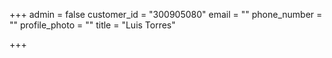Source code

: +++
admin = false
customer_id = "300905080"
email = ""
phone_number = ""
profile_photo = ""
title = "Luis Torres"

+++
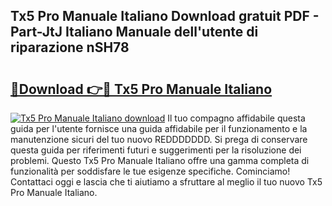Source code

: ## Tx5 Pro Manuale Italiano Download gratuit PDF - Part-JtJ Italiano Manuale dell'utente di riparazione nSH78

# <h2><a href="http://dfbl6u9.blite.top/?on=Tx5+Pro+Manuale+Italiano">🔗Download 👉🔴 Tx5 Pro Manuale Italiano</a></h2>

[![Tx5 Pro Manuale Italiano download](https://i.imgur.com/lujVjoI.png)](http://dfbl6u9.blite.top/?on=Tx5+Pro+Manuale+Italiano)
Il tuo compagno affidabile questa guida per l'utente fornisce una guida affidabile per il funzionamento e la manutenzione sicuri del tuo nuovo REDDDDDDD. Si prega di conservare questa guida per riferimenti futuri e suggerimenti per la risoluzione dei problemi. Questo Tx5 Pro Manuale Italiano offre una gamma completa di funzionalità per soddisfare le tue esigenze specifiche. Cominciamo! Contattaci oggi e lascia che ti aiutiamo a sfruttare al meglio il tuo nuovo Tx5 Pro Manuale Italiano.
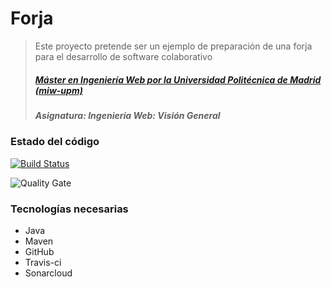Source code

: # Forja
> Este proyecto pretende ser un ejemplo de preparación de una forja para el desarrollo de software colaborativo
> ##### [Máster en Ingeniería Web por la Universidad Politécnica de Madrid (miw-upm)](http://miw.etsisi.upm.es)
> ##### Asignatura: *Ingeniería Web: Visión General*

### Estado del código

[![Build Status](https://travis-ci.org/miw-upm/IWVG-forge.svg?branch=develop)](https://travis-ci.org/miw-upm/IWVG-forge)

![Quality Gate](https://sonarcloud.io/api/project_badges/measure?project=es.upm.miw%3AIWVG-forge&metric=alert_status)


### Tecnologías necesarias
* Java
* Maven
* GitHub
* Travis-ci
* Sonarcloud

● ● ● ● ●

● **Problem statement**
Go through the data and show each line that holds "https".

● **Result**
[![Tx5 Pro Manuale Italiano download](https://i.imgur.com/lujVjoI.png)](http://dfbl6u9.blite.top/?on=Tx5+Pro+Manuale+Italiano)
[![Build Status](https://travis-ci.org/miw-upm/IWVG-forge.svg?branch=develop)](https://travis-ci.org/miw-upm/IWVG-forge)
![Quality Gate](https://sonarcloud.io/api/project_badges/measure?project=es.upm.miw%3AIWVG-forge&metric=alert_status)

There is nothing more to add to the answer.